• _WORK INSTRUCTION_
Only the records, repeated exactly, should make up the response.

• _DATA EXCERPTS_
====

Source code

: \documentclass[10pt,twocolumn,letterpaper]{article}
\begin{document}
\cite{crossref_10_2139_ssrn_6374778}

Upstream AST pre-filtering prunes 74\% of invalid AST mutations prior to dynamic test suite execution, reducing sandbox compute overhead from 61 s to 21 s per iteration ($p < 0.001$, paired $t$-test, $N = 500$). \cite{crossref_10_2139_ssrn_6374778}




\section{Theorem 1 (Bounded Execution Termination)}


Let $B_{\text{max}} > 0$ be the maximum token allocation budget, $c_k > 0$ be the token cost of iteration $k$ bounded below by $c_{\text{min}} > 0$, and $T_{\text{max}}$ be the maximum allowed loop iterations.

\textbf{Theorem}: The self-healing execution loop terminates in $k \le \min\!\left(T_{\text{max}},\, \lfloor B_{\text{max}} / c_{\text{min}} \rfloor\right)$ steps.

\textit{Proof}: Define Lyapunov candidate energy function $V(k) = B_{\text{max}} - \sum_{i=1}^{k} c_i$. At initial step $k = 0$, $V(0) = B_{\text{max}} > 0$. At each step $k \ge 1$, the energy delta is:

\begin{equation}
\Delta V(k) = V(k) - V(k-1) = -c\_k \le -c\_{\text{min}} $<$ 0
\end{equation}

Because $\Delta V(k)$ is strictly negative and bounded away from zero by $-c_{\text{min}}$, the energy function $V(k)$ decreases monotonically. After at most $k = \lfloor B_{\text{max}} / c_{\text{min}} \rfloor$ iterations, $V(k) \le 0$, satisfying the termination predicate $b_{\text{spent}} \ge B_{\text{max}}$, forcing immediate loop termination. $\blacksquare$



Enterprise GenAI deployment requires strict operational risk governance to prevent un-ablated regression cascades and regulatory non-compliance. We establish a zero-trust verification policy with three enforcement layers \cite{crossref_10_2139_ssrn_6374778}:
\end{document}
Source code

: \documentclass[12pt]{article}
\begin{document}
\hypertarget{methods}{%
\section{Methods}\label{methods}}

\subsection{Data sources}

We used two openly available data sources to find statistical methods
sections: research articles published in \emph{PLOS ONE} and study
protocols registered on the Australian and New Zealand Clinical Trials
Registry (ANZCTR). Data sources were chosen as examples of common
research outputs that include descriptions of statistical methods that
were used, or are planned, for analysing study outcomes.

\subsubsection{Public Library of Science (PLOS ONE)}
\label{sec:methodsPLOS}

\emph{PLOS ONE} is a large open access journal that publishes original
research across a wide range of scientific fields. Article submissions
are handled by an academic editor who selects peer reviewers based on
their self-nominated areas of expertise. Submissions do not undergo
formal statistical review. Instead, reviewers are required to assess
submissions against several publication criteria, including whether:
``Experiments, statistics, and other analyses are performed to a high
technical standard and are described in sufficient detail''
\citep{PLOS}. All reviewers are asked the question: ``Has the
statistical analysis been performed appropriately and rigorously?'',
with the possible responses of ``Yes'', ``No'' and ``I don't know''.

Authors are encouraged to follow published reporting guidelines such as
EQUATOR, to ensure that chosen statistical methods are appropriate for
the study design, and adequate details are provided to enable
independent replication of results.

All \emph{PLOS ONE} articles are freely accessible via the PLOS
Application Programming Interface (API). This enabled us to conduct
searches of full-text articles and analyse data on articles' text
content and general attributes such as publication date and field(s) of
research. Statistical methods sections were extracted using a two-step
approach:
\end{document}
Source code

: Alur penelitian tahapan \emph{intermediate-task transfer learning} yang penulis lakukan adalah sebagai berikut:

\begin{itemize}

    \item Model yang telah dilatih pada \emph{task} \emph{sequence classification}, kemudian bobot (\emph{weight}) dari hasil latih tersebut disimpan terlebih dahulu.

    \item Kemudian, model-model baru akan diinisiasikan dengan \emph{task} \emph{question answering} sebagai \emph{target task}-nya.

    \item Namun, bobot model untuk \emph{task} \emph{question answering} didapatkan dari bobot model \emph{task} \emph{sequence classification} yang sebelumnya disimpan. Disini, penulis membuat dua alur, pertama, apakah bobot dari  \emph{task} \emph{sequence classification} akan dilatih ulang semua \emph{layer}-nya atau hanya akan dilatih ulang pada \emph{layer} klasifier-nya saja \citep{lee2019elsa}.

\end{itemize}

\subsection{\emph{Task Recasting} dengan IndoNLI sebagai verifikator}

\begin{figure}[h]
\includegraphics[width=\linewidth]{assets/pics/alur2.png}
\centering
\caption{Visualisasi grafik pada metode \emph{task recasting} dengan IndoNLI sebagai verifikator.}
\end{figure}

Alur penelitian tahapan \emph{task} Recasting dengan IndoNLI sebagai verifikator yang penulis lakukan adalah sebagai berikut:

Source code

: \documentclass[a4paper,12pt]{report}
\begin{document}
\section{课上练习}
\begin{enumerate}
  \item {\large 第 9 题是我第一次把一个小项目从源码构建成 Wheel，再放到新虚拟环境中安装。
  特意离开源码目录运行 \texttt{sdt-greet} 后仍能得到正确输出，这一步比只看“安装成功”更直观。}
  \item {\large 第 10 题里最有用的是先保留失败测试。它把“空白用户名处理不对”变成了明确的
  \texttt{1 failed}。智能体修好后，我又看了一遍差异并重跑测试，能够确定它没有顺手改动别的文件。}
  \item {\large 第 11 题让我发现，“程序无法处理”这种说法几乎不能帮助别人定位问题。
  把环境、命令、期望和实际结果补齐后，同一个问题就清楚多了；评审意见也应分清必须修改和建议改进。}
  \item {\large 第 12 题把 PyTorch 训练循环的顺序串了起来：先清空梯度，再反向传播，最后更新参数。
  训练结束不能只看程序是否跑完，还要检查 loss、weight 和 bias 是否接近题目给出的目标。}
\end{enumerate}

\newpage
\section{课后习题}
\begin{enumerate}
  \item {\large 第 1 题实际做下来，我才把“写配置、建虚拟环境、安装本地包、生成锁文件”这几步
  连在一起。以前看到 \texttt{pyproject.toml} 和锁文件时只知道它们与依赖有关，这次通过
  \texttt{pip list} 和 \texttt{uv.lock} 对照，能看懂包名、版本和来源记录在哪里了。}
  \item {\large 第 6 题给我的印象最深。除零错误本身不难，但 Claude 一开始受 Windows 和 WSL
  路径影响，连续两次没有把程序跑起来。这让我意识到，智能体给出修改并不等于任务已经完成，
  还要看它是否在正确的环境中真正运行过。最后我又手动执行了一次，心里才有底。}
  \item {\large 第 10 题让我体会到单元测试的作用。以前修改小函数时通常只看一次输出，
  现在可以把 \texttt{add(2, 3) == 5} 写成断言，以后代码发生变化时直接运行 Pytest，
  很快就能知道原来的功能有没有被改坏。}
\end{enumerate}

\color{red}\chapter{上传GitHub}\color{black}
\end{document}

====

• _ANSWER TO THE PROBLEM_
Source code

: \documentclass[10pt,twocolumn,letterpaper]{article}
\begin{document}
\cite{crossref_10_2139_ssrn_6374778}

Upstream AST pre-filtering prunes 74\% of invalid AST mutations prior to dynamic test suite execution, reducing sandbox compute overhead from 61 s to 21 s per iteration ($p < 0.001$, paired $t$-test, $N = 500$). \cite{crossref_10_2139_ssrn_6374778}




\section{Theorem 1 (Bounded Execution Termination)}


Let $B_{\text{max}} > 0$ be the maximum token allocation budget, $c_k > 0$ be the token cost of iteration $k$ bounded below by $c_{\text{min}} > 0$, and $T_{\text{max}}$ be the maximum allowed loop iterations.

\textbf{Theorem}: The self-healing execution loop terminates in $k \le \min\!\left(T_{\text{max}},\, \lfloor B_{\text{max}} / c_{\text{min}} \rfloor\right)$ steps.

\textit{Proof}: Define Lyapunov candidate energy function $V(k) = B_{\text{max}} - \sum_{i=1}^{k} c_i$. At initial step $k = 0$, $V(0) = B_{\text{max}} > 0$. At each step $k \ge 1$, the energy delta is:

\begin{equation}
\Delta V(k) = V(k) - V(k-1) = -c\_k \le -c\_{\text{min}} $<$ 0
\end{equation}

Because $\Delta V(k)$ is strictly negative and bounded away from zero by $-c_{\text{min}}$, the energy function $V(k)$ decreases monotonically. After at most $k = \lfloor B_{\text{max}} / c_{\text{min}} \rfloor$ iterations, $V(k) \le 0$, satisfying the termination predicate $b_{\text{spent}} \ge B_{\text{max}}$, forcing immediate loop termination. $\blacksquare$



Enterprise GenAI deployment requires strict operational risk governance to prevent un-ablated regression cascades and regulatory non-compliance. We establish a zero-trust verification policy with three enforcement layers \cite{crossref_10_2139_ssrn_6374778}:
\end{document}
Source code

: \documentclass[12pt]{article}
\begin{document}
\hypertarget{methods}{%
\section{Methods}\label{methods}}

\subsection{Data sources}

We used two openly available data sources to find statistical methods
sections: research articles published in \emph{PLOS ONE} and study
protocols registered on the Australian and New Zealand Clinical Trials
Registry (ANZCTR). Data sources were chosen as examples of common
research outputs that include descriptions of statistical methods that
were used, or are planned, for analysing study outcomes.

\subsubsection{Public Library of Science (PLOS ONE)}
\label{sec:methodsPLOS}

\emph{PLOS ONE} is a large open access journal that publishes original
research across a wide range of scientific fields. Article submissions
are handled by an academic editor who selects peer reviewers based on
their self-nominated areas of expertise. Submissions do not undergo
formal statistical review. Instead, reviewers are required to assess
submissions against several publication criteria, including whether:
``Experiments, statistics, and other analyses are performed to a high
technical standard and are described in sufficient detail''
\citep{PLOS}. All reviewers are asked the question: ``Has the
statistical analysis been performed appropriately and rigorously?'',
with the possible responses of ``Yes'', ``No'' and ``I don't know''.

Authors are encouraged to follow published reporting guidelines such as
EQUATOR, to ensure that chosen statistical methods are appropriate for
the study design, and adequate details are provided to enable
independent replication of results.

All \emph{PLOS ONE} articles are freely accessible via the PLOS
Application Programming Interface (API). This enabled us to conduct
searches of full-text articles and analyse data on articles' text
content and general attributes such as publication date and field(s) of
research. Statistical methods sections were extracted using a two-step
approach:
\end{document}
Source code

: Alur penelitian tahapan \emph{intermediate-task transfer learning} yang penulis lakukan adalah sebagai berikut:

\begin{itemize}

    \item Model yang telah dilatih pada \emph{task} \emph{sequence classification}, kemudian bobot (\emph{weight}) dari hasil latih tersebut disimpan terlebih dahulu.

    \item Kemudian, model-model baru akan diinisiasikan dengan \emph{task} \emph{question answering} sebagai \emph{target task}-nya.

    \item Namun, bobot model untuk \emph{task} \emph{question answering} didapatkan dari bobot model \emph{task} \emph{sequence classification} yang sebelumnya disimpan. Disini, penulis membuat dua alur, pertama, apakah bobot dari  \emph{task} \emph{sequence classification} akan dilatih ulang semua \emph{layer}-nya atau hanya akan dilatih ulang pada \emph{layer} klasifier-nya saja \citep{lee2019elsa}.

\end{itemize}

\subsection{\emph{Task Recasting} dengan IndoNLI sebagai verifikator}

\begin{figure}[h]
\includegraphics[width=\linewidth]{assets/pics/alur2.png}
\centering
\caption{Visualisasi grafik pada metode \emph{task recasting} dengan IndoNLI sebagai verifikator.}
\end{figure}

Alur penelitian tahapan \emph{task} Recasting dengan IndoNLI sebagai verifikator yang penulis lakukan adalah sebagai berikut:

Source code

: \documentclass[a4paper,12pt]{report}
\begin{document}
\section{课上练习}
\begin{enumerate}
  \item {\large 第 9 题是我第一次把一个小项目从源码构建成 Wheel，再放到新虚拟环境中安装。
  特意离开源码目录运行 \texttt{sdt-greet} 后仍能得到正确输出，这一步比只看“安装成功”更直观。}
  \item {\large 第 10 题里最有用的是先保留失败测试。它把“空白用户名处理不对”变成了明确的
  \texttt{1 failed}。智能体修好后，我又看了一遍差异并重跑测试，能够确定它没有顺手改动别的文件。}
  \item {\large 第 11 题让我发现，“程序无法处理”这种说法几乎不能帮助别人定位问题。
  把环境、命令、期望和实际结果补齐后，同一个问题就清楚多了；评审意见也应分清必须修改和建议改进。}
  \item {\large 第 12 题把 PyTorch 训练循环的顺序串了起来：先清空梯度，再反向传播，最后更新参数。
  训练结束不能只看程序是否跑完，还要检查 loss、weight 和 bias 是否接近题目给出的目标。}
\end{enumerate}

\newpage
\section{课后习题}
\begin{enumerate}
  \item {\large 第 1 题实际做下来，我才把“写配置、建虚拟环境、安装本地包、生成锁文件”这几步
  连在一起。以前看到 \texttt{pyproject.toml} 和锁文件时只知道它们与依赖有关，这次通过
  \texttt{pip list} 和 \texttt{uv.lock} 对照，能看懂包名、版本和来源记录在哪里了。}
  \item {\large 第 6 题给我的印象最深。除零错误本身不难，但 Claude 一开始受 Windows 和 WSL
  路径影响，连续两次没有把程序跑起来。这让我意识到，智能体给出修改并不等于任务已经完成，
  还要看它是否在正确的环境中真正运行过。最后我又手动执行了一次，心里才有底。}
  \item {\large 第 10 题让我体会到单元测试的作用。以前修改小函数时通常只看一次输出，
  现在可以把 \texttt{add(2, 3) == 5} 写成断言，以后代码发生变化时直接运行 Pytest，
  很快就能知道原来的功能有没有被改坏。}
\end{enumerate}

\color{red}\chapter{上传GitHub}\color{black}
\end{document}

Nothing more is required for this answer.